I dont have time to investigate further tonight, but I wanted
to keep you postet with with intermediate result.

BTW: The zfs_vfsacl patch does not work with 3-3-test (triggers
SIGSEGV), have not investigated either.
Comment 5 Nils Goroll 2008-06-16 08:50:56 UTC
Hi All,

I have made up my mind about this issue, please correct me if I'm
wrong. IMHO, there are only a couple of ways out here:

- Modify the Solaris NFS(v4) client code to not support acl(2) with
  POSIX ACLs (iow, add an option to disable the compatibility wrapper)
- Make vfs_solarisacl know that it should not work on NFSv4 mounts
- Add an "official" way for VFS modules to define conflicting VFS
  methods from other modules
- or invalidate conflicting methods in the module loaded last, which
  is what I have suggested here.

I dont see any of the first three on the horizon, so  I suggest
we use the fourth method for the time being. I dont consider this
a workaround, but rather one way of implementing vfs method invalidation.

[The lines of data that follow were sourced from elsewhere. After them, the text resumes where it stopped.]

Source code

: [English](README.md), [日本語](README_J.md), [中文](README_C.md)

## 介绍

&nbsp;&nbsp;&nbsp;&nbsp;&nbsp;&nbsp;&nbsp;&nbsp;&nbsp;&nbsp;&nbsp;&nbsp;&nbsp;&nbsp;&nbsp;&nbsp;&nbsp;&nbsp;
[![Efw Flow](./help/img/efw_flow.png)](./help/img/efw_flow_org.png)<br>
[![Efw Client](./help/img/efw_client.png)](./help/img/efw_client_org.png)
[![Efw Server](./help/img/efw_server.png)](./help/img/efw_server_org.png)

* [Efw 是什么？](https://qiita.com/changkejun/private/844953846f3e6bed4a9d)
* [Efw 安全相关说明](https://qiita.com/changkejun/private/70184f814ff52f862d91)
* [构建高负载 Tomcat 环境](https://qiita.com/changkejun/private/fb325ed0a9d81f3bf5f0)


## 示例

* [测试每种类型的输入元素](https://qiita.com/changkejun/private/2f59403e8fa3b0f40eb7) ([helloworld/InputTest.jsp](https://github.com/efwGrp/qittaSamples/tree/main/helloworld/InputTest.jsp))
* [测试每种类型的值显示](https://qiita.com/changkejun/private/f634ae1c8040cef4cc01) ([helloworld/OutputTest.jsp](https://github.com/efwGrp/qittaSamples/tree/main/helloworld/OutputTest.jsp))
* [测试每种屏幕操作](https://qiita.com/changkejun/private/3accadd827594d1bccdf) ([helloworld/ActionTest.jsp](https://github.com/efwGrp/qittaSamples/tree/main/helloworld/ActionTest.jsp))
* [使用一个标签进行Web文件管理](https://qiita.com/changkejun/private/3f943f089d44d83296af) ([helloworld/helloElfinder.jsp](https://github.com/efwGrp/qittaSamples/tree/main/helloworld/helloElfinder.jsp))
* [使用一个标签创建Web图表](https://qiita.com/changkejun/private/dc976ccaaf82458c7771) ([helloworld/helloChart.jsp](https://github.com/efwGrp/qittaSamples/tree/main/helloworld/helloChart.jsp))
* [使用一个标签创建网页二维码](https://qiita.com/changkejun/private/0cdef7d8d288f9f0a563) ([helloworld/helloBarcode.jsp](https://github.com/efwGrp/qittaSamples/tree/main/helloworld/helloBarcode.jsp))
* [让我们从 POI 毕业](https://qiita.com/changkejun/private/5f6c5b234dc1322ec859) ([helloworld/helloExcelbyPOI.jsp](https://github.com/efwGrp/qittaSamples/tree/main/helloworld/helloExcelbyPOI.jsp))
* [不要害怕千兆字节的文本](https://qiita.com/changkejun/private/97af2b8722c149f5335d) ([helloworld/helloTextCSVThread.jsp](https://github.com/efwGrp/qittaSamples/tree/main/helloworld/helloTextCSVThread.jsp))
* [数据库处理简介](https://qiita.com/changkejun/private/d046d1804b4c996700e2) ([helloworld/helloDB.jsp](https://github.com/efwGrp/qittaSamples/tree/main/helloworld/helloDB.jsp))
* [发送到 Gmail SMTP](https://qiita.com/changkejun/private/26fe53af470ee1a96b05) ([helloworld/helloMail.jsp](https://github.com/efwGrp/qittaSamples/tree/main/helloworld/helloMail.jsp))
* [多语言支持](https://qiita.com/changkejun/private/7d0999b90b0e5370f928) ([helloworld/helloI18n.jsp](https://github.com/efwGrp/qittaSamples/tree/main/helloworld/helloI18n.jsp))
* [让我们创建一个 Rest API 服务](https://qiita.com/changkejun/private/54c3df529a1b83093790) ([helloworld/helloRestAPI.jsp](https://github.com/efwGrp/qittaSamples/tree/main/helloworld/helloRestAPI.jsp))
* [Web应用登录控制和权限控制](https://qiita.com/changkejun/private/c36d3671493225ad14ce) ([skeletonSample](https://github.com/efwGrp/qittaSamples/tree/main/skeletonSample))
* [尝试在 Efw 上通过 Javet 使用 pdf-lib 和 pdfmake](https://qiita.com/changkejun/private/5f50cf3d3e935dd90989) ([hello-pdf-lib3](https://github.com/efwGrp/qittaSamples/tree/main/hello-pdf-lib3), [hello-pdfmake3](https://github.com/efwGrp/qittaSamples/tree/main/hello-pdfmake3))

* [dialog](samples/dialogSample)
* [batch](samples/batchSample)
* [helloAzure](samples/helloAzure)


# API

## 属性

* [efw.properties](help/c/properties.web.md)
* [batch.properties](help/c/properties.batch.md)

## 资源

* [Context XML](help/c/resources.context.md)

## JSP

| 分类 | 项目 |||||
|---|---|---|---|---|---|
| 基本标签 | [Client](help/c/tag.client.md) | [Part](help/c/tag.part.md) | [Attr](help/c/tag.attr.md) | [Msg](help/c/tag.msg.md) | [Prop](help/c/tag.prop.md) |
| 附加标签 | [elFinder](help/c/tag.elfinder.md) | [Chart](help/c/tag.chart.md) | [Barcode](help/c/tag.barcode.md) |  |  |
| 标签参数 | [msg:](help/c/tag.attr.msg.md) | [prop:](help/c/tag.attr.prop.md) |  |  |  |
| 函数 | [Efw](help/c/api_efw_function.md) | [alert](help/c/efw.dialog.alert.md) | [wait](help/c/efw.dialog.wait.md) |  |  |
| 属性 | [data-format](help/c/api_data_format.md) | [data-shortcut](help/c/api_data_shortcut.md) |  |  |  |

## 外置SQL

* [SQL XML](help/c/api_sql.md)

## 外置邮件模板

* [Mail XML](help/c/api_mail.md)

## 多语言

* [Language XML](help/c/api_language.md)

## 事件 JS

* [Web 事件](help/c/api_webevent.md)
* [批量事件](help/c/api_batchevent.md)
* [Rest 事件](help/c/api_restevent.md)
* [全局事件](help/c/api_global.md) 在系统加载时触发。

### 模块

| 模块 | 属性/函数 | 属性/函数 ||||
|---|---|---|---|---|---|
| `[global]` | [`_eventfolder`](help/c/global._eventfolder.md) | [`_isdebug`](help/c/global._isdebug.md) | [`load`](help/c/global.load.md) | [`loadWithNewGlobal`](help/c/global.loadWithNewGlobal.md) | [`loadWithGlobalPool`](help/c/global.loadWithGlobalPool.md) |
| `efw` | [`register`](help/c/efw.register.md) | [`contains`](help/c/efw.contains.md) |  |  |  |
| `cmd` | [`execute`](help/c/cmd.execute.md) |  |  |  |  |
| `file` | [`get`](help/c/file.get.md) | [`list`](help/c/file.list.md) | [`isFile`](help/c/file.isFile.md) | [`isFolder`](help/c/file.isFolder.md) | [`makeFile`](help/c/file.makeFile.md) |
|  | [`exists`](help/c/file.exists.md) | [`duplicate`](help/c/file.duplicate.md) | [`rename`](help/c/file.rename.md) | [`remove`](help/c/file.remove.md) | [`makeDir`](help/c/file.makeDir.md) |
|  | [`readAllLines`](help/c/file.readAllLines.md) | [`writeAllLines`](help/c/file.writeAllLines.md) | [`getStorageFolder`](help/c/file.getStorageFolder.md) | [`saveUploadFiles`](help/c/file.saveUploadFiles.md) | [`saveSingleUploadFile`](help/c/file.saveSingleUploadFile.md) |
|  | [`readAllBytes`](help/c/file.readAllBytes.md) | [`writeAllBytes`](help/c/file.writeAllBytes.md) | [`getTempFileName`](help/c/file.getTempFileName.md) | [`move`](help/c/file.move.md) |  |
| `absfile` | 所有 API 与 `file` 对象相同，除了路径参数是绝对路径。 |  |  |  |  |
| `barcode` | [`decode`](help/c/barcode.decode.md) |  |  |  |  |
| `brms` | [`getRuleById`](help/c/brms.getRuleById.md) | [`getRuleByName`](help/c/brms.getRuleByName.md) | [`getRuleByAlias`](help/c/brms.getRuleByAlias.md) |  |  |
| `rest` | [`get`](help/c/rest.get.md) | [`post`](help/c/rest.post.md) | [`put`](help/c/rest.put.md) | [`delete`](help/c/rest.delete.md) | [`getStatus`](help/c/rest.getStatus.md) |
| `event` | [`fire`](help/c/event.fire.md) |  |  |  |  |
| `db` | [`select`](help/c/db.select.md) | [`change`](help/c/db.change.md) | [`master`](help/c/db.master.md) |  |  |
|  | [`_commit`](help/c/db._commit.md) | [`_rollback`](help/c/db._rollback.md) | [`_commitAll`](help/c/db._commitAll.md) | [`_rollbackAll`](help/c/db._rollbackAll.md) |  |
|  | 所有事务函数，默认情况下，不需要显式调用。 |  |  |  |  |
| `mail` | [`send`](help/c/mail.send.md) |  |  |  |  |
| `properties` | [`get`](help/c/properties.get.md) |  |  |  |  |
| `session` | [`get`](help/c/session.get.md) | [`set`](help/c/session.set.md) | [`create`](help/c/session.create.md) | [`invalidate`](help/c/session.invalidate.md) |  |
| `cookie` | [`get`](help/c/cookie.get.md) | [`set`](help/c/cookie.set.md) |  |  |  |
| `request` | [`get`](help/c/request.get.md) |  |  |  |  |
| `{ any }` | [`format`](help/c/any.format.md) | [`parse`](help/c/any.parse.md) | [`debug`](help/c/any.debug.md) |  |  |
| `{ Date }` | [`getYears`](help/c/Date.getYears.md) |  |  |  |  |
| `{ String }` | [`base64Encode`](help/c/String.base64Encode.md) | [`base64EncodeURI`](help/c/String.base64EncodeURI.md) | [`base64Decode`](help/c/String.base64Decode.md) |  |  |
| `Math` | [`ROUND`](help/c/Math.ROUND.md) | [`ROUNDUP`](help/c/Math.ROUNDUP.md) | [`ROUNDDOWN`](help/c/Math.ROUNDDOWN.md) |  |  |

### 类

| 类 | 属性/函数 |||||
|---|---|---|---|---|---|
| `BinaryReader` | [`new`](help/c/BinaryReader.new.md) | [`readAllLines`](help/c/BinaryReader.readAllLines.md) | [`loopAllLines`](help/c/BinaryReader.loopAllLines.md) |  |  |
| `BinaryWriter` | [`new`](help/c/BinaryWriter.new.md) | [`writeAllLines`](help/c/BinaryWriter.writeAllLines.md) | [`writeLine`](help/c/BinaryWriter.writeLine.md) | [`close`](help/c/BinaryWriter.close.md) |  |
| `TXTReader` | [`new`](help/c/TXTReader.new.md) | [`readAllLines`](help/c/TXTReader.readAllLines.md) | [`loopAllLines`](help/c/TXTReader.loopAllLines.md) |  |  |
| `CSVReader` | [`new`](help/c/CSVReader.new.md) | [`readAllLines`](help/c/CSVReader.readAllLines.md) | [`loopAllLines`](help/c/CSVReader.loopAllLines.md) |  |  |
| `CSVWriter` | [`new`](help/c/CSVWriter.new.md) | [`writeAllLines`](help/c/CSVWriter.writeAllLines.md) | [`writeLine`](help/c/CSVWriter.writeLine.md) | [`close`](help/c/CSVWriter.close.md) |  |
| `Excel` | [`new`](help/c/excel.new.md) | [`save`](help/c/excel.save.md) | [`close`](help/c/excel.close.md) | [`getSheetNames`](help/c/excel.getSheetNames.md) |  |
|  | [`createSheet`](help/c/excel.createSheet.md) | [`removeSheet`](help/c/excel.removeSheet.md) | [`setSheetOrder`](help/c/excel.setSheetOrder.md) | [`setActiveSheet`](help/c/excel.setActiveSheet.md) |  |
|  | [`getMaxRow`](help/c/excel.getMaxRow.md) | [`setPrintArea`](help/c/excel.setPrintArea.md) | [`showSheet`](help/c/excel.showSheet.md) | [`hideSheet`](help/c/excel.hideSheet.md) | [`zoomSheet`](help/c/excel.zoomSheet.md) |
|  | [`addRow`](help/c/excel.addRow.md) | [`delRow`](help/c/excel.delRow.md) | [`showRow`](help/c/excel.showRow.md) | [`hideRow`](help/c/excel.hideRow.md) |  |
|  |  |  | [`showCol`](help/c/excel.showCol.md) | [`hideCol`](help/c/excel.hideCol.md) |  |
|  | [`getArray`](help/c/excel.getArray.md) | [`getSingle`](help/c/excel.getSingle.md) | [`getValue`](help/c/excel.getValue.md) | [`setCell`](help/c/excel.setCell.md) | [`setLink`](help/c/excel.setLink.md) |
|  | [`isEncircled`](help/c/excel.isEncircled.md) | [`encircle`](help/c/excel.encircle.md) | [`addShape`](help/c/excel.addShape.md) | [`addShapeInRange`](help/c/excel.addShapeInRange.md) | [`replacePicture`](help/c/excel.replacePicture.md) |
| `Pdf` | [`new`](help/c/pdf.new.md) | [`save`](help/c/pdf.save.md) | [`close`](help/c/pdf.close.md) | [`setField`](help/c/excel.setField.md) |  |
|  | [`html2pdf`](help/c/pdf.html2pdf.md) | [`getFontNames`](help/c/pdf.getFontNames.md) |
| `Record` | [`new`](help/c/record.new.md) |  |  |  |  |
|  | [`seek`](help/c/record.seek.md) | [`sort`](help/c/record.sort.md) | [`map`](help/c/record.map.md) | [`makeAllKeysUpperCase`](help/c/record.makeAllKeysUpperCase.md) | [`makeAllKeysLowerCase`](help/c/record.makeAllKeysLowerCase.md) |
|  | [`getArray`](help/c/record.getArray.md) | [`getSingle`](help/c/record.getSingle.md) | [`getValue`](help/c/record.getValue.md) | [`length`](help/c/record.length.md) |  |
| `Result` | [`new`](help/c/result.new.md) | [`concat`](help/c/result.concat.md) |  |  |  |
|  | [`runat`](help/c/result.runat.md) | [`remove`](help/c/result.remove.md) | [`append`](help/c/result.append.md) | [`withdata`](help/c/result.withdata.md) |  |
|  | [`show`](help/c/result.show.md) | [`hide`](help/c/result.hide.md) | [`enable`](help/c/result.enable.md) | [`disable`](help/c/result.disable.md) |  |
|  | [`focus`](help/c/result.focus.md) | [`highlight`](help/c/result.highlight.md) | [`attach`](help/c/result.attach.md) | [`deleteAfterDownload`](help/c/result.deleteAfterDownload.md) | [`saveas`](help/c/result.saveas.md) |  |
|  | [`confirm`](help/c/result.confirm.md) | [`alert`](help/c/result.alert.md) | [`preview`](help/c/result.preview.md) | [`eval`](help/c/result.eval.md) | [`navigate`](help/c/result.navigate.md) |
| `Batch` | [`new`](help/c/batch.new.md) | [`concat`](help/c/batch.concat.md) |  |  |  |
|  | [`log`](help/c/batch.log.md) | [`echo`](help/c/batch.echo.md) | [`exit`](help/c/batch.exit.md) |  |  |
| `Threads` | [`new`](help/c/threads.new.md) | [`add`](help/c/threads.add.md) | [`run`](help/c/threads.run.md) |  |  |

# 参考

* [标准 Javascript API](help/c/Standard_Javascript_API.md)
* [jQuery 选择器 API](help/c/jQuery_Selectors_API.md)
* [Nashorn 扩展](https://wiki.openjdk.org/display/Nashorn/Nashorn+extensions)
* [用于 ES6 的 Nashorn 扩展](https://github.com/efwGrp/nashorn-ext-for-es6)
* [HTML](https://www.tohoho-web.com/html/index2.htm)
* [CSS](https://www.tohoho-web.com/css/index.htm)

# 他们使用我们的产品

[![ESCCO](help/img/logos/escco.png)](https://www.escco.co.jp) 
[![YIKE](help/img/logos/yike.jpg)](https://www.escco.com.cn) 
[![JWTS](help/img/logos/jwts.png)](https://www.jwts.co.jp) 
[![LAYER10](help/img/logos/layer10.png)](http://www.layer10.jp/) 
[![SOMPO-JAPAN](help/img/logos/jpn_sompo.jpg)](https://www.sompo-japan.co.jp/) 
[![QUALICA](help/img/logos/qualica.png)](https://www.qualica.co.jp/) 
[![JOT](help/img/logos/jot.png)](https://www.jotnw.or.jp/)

I'll add a patch with cleaned up code shortly.
Comment 6 Nils Goroll 2008-06-16 13:40:57 UTC
Created attachment 3346 [details]
Cleaned up patch for vfs_zfsacl.c

Have cleaned up function signatures and successfully repeated
validation tests.
Comment 7 Nicolas Dorfsman (mail address dead) 2008-06-17 14:06:12 UTC
Hi,

I'll link bug 5135 to this one.
Anyway,  ACLs on ZFS doesn't work even on ZFS.  It works with very simple ACLs.  I have a customer with sophisticated rules...results are awful (check logs on 5135).   I really think the correct path to fix is to remove direct call to posix_acl.c . Or is there any improvement in this area ?
I may make new tests/logs next week if somebody hav time to help me on those cases.

Nicolas
Comment 8 Nils Goroll 2008-06-17 15:24:41 UTC
Re Nicolas: I Think obnox has been working on these improvements lately,
i have also left a note in bug#5135. Thanks obnox !
Comment 9 Michael Adam 2008-11-16 17:58:44 UTC
*** Bug 5447 has been marked as a duplicate of this bug. ***
Comment 10 Michael Adam 2008-11-26 07:37:35 UTC
Nils: 
I have pushed your cleaned up patch basically as is 
to v3-2-test, v3-3-test and master.
So it will be in one of the next bugfix releases and in 3.3.0

Thanks - Michael
Comment 11 Michael Adam 2009-01-05 09:19:02 UTC
I got confirmation from the reporter. --> marking the bug as fixed.